EXTRACTED INFORMATION ▸
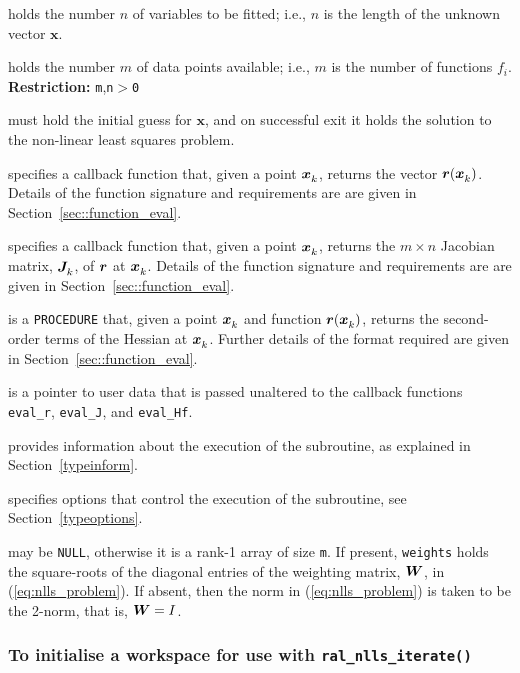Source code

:\documentclass{spec}
\begin{document}
\begin{description}
 holds the number $n$ of
variables to be fitted; i.e., $n$ is the length of the unknown vector $\bm x$.

 holds the number $m$ of
data points available; i.e., $m$ is the number of functions $f_i$.
\textbf{Restriction:} \texttt{m},\texttt{n}$>$\texttt{0}

 must hold the initial guess for $\bm x$, and on
successful exit it holds the solution to the non-linear least squares problem.

 specifies a callback function that, given a point ${\bm x}_{k}^{}$,
returns the vector ${\bm r}({\bm x}_{k}^{})$. Details of the function signature and
requirements are are given in Section~\ref{sec::function_eval}.

 specifies a callback function that, given a point ${\bm x}_{k}^{}$,
returns the $m \times n$ Jacobian matrix, ${\bm J}_{k}^{}$, of ${\bm r}$ at ${\bm x}_{k}^{}$. Details of the function signature and requirements are are given in
Section~\ref{sec::function_eval}.

 is a {\tt PROCEDURE} that, given a point ${\bm x}_{k}^{}$
and function ${\bm r}({\bm x}_{k}^{})$, returns the second-order terms of the Hessian at ${\bm x}_{k}^{}$.
Further details of the format required are given in Section~\ref{sec::function_eval}.

 is a pointer to user data that is passed unaltered to the callback
functions {\tt eval\_r}, {\tt eval\_J}, and {\tt eval\_Hf}.

 provides information about the execution
of the subroutine, as explained in Section~\ref{typeinform}.

 specifies options that control the execution of the subroutine,
see Section~\ref{typeoptions}.

 may be {\tt NULL}, otherwise it is a rank-1 array of size {\tt m}. If present, {\tt weights} holds the square-roots of the 
diagonal entries of the weighting matrix, ${\bm W}$, in (\ref{eq:nlls_problem}).  If absent, then the norm in (\ref{eq:nlls_problem}) is taken to be the 2-norm, that is, ${\bm W} = I$.
\end{description}

\subsubsection{To initialise a workspace for use with \texttt{ral\_nlls\_iterate()}}
\end{document}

PROBLEM TO WORK ON ▸ Once you reach the line that contains "diagonal entries of", transcribe it and all remaining lines of the listing exactly; skip everything before it.

RESULT OF THIS EXERCISE ▸
diagonal entries of the weighting matrix, ${\bm W}$, in (\ref{eq:nlls_problem}).  If absent, then the norm in (\ref{eq:nlls_problem}) is taken to be the 2-norm, that is, ${\bm W} = I$.
\end{description}

\subsubsection{To initialise a workspace for use with \texttt{ral\_nlls\_iterate()}}
\end{document}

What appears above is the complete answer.